When counting, include every line of the data that holds "这条路怕是不比卷底层容易多少吧", then state the total alone.

[Document images with source code]
▼

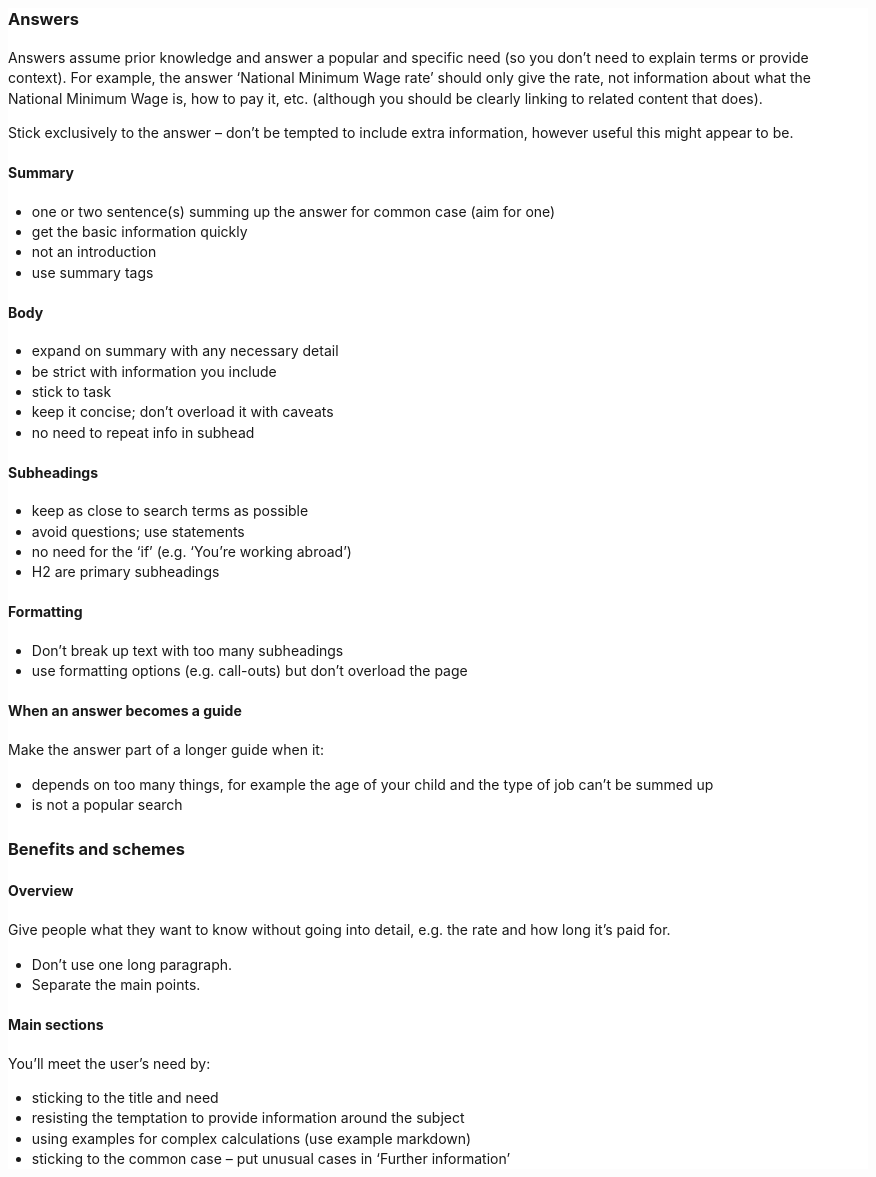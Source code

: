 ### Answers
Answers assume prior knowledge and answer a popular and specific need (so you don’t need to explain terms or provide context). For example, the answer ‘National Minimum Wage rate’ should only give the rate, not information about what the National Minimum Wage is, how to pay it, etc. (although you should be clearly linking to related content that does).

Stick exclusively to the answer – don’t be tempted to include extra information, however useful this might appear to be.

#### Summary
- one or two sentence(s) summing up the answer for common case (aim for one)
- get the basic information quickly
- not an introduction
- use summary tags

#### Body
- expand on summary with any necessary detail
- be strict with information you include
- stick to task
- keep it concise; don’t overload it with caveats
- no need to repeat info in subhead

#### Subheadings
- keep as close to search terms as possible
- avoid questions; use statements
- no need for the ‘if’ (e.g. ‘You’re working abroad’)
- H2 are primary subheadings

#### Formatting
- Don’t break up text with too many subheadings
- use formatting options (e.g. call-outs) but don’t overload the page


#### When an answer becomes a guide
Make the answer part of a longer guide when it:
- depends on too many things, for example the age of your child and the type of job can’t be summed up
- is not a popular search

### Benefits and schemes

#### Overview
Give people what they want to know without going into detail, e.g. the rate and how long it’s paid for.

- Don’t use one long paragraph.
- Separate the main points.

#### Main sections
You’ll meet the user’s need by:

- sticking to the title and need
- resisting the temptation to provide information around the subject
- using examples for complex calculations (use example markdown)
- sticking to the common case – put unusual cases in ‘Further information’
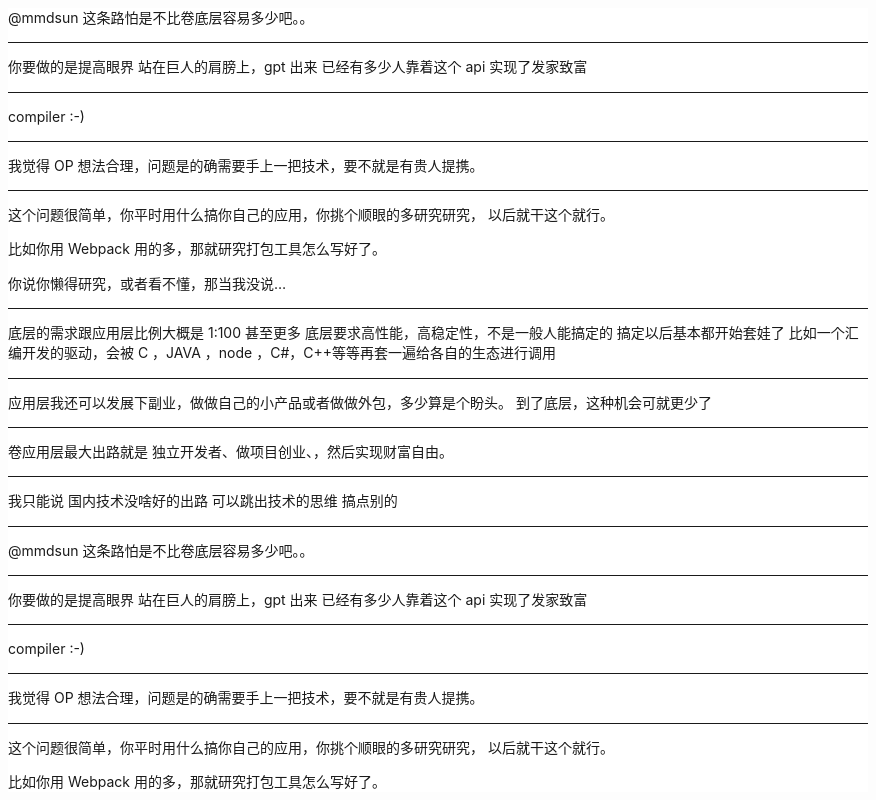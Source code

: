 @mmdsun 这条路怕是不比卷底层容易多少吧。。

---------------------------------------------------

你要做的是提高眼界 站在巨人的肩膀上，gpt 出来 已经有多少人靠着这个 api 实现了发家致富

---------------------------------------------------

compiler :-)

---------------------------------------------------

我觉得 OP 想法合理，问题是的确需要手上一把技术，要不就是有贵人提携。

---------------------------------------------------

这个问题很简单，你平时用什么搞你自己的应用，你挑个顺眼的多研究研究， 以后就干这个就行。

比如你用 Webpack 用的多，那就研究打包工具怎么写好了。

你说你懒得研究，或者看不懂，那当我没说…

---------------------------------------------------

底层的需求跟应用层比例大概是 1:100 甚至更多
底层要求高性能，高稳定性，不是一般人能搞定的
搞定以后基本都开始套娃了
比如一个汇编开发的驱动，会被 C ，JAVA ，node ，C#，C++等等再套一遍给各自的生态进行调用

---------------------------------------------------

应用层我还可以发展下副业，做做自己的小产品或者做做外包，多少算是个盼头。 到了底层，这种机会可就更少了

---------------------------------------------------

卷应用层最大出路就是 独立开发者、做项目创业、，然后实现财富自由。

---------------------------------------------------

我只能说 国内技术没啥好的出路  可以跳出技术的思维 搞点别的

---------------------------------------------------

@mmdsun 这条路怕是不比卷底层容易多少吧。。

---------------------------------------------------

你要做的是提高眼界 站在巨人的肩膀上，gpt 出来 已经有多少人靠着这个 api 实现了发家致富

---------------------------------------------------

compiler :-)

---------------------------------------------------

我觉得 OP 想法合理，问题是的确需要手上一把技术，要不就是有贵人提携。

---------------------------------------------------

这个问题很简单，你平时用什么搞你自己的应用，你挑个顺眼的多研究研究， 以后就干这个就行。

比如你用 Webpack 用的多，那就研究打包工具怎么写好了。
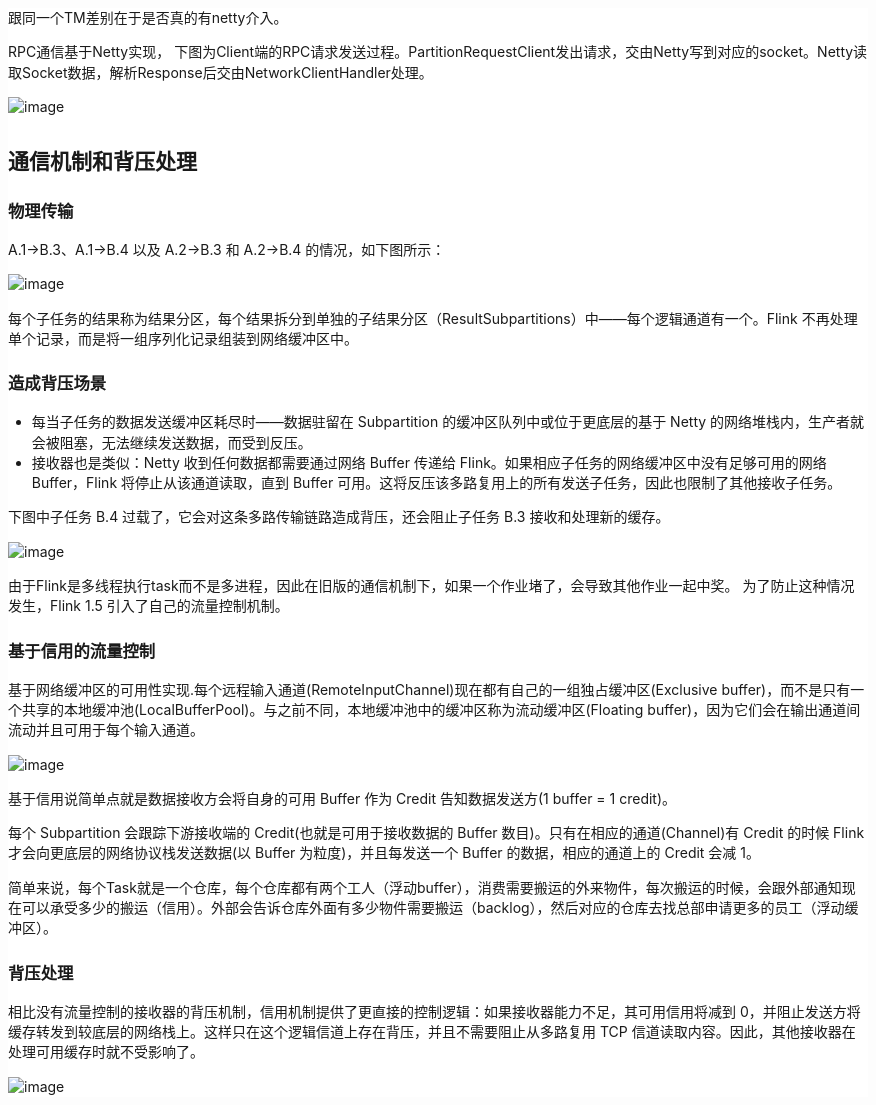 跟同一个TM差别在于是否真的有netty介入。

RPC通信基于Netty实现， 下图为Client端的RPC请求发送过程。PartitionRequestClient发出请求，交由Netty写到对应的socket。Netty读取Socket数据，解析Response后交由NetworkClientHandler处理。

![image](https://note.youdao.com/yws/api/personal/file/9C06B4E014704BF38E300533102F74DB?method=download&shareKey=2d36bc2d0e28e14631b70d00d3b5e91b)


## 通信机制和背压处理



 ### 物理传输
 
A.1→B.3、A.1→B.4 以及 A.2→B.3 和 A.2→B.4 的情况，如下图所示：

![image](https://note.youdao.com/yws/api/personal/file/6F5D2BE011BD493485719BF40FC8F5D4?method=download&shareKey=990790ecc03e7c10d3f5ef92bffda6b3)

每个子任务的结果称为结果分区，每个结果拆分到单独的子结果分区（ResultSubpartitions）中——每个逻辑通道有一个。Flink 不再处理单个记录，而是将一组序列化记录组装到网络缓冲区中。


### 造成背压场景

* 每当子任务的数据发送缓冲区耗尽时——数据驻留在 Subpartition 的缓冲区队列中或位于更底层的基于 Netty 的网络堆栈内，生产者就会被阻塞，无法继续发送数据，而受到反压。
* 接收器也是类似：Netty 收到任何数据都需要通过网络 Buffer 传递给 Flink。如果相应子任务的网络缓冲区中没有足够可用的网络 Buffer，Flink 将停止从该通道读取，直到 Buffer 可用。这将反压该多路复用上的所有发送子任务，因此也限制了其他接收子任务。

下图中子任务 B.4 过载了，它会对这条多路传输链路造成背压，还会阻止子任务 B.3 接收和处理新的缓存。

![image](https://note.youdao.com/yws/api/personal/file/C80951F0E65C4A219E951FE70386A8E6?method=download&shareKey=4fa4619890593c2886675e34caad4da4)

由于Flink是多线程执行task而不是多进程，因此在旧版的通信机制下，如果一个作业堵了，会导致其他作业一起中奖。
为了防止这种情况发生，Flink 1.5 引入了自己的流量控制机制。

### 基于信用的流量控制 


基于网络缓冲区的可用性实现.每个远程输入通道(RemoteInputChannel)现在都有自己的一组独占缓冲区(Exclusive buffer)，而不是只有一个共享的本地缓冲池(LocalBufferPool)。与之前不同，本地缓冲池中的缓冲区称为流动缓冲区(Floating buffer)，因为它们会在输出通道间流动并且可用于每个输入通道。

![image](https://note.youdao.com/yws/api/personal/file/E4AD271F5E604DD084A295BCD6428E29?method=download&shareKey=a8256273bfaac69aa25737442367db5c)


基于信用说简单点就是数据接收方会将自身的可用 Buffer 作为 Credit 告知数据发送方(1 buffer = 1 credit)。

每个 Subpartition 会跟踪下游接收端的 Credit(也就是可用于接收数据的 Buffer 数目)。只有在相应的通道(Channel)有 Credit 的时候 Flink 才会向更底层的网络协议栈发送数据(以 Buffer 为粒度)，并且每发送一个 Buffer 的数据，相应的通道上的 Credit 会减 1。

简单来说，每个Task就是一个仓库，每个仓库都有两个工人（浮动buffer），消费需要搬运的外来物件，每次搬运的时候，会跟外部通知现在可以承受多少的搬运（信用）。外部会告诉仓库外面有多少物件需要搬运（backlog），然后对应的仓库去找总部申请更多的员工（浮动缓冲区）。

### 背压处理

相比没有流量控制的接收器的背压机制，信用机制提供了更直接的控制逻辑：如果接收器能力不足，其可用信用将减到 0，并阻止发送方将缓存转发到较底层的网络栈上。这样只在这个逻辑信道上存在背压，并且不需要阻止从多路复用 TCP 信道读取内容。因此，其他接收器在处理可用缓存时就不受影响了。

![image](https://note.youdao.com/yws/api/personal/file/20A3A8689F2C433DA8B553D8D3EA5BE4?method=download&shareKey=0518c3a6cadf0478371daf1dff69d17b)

▲

* **Result for this exercise**
2